Task prompt: Give again, exactly as written, each line of the material below starting at the line that contains "Bu bölüm, uyarıya" and ending at the line that contains "- **Oturum açma". Both ends count, and no other line does.
───── Given information ─────
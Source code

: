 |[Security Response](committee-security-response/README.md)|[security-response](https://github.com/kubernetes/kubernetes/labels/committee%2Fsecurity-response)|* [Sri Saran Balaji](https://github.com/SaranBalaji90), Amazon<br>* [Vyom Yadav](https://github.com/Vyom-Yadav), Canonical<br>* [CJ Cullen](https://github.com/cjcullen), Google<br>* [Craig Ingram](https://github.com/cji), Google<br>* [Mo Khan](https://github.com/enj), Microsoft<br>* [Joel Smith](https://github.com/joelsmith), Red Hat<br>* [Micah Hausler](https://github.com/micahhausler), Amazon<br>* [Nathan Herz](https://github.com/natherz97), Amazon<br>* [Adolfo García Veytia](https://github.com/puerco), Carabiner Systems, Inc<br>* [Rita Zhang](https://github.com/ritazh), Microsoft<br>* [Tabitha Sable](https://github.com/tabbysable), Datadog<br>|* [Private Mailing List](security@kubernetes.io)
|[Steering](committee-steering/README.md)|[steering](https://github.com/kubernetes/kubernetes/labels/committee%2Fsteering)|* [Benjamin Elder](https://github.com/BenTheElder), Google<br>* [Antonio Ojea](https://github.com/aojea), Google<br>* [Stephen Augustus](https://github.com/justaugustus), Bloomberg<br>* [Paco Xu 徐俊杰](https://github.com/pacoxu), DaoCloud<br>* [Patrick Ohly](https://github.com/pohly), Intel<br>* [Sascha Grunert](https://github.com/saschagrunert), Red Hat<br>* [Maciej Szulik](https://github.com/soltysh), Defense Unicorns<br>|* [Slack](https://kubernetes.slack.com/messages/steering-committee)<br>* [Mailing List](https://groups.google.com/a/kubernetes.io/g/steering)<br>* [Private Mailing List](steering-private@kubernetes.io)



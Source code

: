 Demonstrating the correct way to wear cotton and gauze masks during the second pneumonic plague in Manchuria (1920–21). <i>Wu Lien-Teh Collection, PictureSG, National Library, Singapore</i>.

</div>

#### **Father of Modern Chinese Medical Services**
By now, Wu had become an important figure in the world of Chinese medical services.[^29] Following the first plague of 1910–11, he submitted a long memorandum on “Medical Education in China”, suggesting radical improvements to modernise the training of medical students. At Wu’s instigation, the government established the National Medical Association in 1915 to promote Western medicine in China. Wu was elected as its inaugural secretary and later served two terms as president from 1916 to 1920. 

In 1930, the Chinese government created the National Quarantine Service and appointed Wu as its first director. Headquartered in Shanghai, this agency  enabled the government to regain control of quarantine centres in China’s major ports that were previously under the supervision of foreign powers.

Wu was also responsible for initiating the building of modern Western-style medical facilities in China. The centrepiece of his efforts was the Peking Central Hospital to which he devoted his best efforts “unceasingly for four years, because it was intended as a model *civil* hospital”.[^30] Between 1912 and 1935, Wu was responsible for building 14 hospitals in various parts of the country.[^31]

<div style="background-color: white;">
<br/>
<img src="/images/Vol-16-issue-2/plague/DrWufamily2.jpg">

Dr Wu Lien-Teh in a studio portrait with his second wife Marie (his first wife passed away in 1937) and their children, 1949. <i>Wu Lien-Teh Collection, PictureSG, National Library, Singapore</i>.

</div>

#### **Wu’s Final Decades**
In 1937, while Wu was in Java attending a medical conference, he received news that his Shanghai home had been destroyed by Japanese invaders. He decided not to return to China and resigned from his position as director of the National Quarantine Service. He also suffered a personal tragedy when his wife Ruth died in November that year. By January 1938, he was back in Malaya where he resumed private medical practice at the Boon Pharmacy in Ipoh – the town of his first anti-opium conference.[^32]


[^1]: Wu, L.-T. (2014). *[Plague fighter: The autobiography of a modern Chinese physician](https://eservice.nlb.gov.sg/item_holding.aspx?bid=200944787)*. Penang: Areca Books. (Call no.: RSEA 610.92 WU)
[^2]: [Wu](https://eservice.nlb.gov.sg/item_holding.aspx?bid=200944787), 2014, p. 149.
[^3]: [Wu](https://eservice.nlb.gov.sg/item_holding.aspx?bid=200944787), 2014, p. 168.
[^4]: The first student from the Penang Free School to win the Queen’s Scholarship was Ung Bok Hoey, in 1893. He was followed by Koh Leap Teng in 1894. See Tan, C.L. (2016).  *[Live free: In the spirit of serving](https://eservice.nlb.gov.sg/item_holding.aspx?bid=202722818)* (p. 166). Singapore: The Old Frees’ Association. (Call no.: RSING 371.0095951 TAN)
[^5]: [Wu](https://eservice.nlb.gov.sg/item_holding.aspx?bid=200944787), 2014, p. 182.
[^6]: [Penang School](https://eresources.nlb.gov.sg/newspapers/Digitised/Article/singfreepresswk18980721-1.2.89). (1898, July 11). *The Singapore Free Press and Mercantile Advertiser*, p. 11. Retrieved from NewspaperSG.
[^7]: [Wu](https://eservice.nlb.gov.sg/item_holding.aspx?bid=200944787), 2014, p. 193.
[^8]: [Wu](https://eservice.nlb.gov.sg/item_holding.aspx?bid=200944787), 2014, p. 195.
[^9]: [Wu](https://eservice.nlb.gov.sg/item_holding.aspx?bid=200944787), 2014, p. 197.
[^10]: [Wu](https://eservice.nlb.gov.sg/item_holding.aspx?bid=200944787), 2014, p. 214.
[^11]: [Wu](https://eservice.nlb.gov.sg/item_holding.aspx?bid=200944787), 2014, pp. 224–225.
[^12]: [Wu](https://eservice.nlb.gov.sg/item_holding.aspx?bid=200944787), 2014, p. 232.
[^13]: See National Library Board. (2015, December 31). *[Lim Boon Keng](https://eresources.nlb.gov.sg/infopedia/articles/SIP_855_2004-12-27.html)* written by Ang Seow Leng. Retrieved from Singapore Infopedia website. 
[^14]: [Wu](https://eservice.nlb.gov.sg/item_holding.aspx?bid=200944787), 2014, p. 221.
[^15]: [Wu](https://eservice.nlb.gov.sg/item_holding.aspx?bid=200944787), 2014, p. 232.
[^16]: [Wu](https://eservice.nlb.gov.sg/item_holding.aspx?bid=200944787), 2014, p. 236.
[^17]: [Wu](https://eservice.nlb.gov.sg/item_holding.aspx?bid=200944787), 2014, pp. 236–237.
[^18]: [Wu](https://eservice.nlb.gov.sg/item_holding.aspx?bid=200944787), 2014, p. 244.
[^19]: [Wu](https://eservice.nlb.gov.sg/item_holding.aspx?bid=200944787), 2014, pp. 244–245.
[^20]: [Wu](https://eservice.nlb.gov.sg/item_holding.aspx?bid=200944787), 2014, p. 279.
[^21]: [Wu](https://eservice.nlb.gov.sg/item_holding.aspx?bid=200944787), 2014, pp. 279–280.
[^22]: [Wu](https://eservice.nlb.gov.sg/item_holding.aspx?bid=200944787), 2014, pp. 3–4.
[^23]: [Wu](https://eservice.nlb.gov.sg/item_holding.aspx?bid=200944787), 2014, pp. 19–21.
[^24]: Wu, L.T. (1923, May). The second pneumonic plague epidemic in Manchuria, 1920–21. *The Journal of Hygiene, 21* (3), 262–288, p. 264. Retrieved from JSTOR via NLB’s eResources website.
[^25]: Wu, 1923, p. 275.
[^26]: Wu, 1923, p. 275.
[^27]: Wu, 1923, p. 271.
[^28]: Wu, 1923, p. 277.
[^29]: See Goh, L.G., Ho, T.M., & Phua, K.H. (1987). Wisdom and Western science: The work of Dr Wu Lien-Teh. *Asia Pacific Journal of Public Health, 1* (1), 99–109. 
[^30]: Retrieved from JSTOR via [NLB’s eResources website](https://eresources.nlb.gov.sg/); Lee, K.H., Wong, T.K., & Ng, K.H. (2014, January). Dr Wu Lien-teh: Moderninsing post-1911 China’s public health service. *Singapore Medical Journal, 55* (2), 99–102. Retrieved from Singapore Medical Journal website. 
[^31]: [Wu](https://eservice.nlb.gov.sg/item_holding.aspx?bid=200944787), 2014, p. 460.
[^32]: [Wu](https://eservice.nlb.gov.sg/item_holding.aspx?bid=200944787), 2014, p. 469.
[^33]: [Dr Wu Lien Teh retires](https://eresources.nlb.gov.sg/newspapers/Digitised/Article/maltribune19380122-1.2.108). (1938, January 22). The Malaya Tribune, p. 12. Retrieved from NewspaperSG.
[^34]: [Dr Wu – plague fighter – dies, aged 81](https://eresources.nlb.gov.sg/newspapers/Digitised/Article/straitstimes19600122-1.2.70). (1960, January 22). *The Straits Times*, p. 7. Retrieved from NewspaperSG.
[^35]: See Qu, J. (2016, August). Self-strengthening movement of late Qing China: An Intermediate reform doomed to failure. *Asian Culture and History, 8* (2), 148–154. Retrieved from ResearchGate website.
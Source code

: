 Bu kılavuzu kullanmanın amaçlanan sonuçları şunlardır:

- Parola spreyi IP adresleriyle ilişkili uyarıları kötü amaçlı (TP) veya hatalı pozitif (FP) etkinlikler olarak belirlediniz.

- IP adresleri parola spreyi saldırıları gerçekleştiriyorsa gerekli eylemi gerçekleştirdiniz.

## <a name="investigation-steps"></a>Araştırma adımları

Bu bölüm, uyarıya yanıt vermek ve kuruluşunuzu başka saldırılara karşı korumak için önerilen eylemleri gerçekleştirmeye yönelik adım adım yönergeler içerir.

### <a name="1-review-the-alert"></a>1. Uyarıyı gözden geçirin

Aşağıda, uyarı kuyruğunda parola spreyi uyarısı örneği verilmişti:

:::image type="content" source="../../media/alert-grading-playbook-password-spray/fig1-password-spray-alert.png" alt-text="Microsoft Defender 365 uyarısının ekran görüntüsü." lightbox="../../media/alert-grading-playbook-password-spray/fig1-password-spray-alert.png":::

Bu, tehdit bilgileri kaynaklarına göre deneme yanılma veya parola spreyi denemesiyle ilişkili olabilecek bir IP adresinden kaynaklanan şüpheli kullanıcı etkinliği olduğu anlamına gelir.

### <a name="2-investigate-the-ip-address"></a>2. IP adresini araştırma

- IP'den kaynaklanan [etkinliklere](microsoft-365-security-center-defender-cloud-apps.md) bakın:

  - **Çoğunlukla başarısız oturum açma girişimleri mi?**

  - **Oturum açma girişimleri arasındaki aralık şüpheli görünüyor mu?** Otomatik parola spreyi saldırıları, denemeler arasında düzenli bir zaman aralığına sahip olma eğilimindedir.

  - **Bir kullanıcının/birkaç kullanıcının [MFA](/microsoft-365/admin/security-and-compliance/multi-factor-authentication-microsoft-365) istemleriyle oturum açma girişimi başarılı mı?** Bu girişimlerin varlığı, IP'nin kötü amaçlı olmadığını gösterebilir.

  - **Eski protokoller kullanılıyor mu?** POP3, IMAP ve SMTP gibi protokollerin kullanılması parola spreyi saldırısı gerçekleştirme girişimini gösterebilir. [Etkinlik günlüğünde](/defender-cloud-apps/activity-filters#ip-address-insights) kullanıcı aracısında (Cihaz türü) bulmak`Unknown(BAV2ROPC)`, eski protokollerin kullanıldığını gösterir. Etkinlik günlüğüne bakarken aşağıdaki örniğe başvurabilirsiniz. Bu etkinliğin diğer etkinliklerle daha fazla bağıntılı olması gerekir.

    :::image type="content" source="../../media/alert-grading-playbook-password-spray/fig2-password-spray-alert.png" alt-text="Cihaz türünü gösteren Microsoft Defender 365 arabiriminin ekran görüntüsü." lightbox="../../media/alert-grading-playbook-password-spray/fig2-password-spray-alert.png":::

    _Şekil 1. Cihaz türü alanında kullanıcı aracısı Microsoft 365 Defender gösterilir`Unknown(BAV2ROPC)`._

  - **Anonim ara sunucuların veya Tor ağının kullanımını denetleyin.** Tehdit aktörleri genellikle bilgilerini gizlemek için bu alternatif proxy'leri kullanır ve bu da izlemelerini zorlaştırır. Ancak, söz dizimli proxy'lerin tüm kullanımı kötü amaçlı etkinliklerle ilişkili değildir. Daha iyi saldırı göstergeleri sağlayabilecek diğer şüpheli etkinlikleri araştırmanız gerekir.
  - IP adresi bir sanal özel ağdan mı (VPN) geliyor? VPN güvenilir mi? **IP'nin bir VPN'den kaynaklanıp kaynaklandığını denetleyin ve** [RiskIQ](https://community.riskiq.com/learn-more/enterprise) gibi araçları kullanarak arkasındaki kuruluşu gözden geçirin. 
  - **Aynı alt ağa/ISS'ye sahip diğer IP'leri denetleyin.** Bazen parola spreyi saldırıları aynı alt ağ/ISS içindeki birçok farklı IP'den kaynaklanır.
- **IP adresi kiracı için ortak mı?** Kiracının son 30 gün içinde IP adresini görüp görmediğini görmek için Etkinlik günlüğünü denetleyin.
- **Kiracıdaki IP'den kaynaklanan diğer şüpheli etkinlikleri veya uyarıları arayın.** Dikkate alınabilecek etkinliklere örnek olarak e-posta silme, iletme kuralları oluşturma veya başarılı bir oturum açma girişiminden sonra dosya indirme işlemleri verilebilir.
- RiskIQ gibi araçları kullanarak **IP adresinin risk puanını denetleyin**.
─────
Solution to this problem:
Bu bölüm, uyarıya yanıt vermek ve kuruluşunuzu başka saldırılara karşı korumak için önerilen eylemleri gerçekleştirmeye yönelik adım adım yönergeler içerir.

### <a name="1-review-the-alert"></a>1. Uyarıyı gözden geçirin

Aşağıda, uyarı kuyruğunda parola spreyi uyarısı örneği verilmişti:

:::image type="content" source="../../media/alert-grading-playbook-password-spray/fig1-password-spray-alert.png" alt-text="Microsoft Defender 365 uyarısının ekran görüntüsü." lightbox="../../media/alert-grading-playbook-password-spray/fig1-password-spray-alert.png":::

Bu, tehdit bilgileri kaynaklarına göre deneme yanılma veya parola spreyi denemesiyle ilişkili olabilecek bir IP adresinden kaynaklanan şüpheli kullanıcı etkinliği olduğu anlamına gelir.

### <a name="2-investigate-the-ip-address"></a>2. IP adresini araştırma

- IP'den kaynaklanan [etkinliklere](microsoft-365-security-center-defender-cloud-apps.md) bakın:

  - **Çoğunlukla başarısız oturum açma girişimleri mi?**

  - **Oturum açma girişimleri arasındaki aralık şüpheli görünüyor mu?** Otomatik parola spreyi saldırıları, denemeler arasında düzenli bir zaman aralığına sahip olma eğilimindedir.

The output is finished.